New South Wales’ electoral commissioner has revealed the iVote system failure during the state’s local elections last month may have materially impacted the councillor elections in Kempsey, Singleton, and the City of Shellharbour.
During those elections last month, an unknown number of voters were unable to cast a vote due to the state’s iVote online voting system suffering a failure for a portion of the voting period.
In the immediate aftermath, the NSW Electoral Commission (NSWEC) attributed the iVote online voting system failure to a higher-than-expected elector load, with around 650,000 people using the system during the local elections last month.
“Almost triple the number of voters have used iVote at these elections than any previous election,” NSWEC said.
Since then, an NSWEC investigation into the system failure has concluded that there is a possibility that, if all individuals who registered to use iVote on election day had been able to vote, a different outcome might have occurred.
On a technical level, people were unable to cast their vote due to iVote not issuing them with the necessary security credential before the close of voting on election day, which is a prerequisite for accessing the voting component of the system, the NSWEC explained.
To address the risk of ongoing ambiguity about the materiality of the iVote issue for these elections, as well as to support the integrity of the electoral system more generally, the electoral commissioner will submit an application to the Supreme Court in the coming weeks for a declaration about the validity of the election results in these three elections.
The election declaration, if approved, will mean the currently elected councillors for the impacted councils will serve in the interim.
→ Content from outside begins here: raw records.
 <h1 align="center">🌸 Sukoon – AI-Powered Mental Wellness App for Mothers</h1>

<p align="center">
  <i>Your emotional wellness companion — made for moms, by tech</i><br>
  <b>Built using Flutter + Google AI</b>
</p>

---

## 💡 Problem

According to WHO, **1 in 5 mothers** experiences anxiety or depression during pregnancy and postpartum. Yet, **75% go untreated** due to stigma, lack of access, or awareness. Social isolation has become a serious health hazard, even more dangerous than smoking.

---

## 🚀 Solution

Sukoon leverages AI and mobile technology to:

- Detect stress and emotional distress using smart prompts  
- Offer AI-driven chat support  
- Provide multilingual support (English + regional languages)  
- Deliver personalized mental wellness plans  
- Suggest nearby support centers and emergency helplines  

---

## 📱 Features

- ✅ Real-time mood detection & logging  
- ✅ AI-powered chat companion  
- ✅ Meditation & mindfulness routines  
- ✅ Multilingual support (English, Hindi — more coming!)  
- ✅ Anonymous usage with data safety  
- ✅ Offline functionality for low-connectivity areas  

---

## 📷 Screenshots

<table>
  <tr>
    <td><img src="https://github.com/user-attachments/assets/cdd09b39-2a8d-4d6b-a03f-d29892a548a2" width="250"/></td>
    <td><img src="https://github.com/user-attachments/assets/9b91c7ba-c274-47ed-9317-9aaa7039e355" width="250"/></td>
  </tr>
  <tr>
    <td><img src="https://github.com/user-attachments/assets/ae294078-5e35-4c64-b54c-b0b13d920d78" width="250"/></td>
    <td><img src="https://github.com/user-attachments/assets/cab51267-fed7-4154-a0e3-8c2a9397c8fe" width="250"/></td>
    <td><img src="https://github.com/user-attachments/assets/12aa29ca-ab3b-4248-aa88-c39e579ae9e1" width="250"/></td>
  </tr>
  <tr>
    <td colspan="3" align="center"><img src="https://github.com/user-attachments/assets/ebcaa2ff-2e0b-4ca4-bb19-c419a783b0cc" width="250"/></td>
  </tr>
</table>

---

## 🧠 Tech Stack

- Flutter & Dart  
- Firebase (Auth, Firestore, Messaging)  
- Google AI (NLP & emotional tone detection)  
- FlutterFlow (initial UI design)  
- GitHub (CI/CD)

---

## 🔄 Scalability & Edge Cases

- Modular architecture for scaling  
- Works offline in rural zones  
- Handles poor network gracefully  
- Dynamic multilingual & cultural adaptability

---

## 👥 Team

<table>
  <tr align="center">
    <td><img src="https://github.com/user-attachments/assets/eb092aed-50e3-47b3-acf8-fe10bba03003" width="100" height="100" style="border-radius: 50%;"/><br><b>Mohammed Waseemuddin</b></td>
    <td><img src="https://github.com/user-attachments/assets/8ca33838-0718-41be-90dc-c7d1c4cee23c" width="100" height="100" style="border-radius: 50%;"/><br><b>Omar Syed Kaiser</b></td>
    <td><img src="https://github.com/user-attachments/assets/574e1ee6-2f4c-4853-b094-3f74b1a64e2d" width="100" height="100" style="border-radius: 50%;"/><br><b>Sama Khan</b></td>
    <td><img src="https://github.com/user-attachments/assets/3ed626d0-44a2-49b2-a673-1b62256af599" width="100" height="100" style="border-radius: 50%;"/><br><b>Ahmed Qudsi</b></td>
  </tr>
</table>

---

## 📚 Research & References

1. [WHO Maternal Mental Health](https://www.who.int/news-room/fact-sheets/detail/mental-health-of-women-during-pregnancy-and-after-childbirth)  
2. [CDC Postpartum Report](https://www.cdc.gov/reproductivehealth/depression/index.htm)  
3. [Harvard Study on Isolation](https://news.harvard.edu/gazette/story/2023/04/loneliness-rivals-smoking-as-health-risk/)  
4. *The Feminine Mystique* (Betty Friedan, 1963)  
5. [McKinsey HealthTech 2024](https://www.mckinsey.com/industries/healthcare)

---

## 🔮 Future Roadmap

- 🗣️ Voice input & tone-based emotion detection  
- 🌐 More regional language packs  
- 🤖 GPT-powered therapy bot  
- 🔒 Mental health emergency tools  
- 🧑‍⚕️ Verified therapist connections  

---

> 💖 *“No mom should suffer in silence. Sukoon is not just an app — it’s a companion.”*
The declaration will not be a determination that these three elections are valid more generally, however, the electoral commissioner noted.
The electoral commissioner said he wanted to apply for the declaration as these elections have already been deferred twice due to the COVID-19 pandemic and it may be practically impossible to hold fresh elections until the middle of 2022.
Dr Vanessa Teague, a cryptographer with a particular interest in privacy and election security, has repeatedly warned of the flaws within the iVote system.
“Every serious investigation of iVote found serious problems,” Teague tweeted last month in light of the most recent iVote failure.
Starting in 2015, she and her colleagues found numerous flaws in iVote, problems that NSWEC has often downplayed.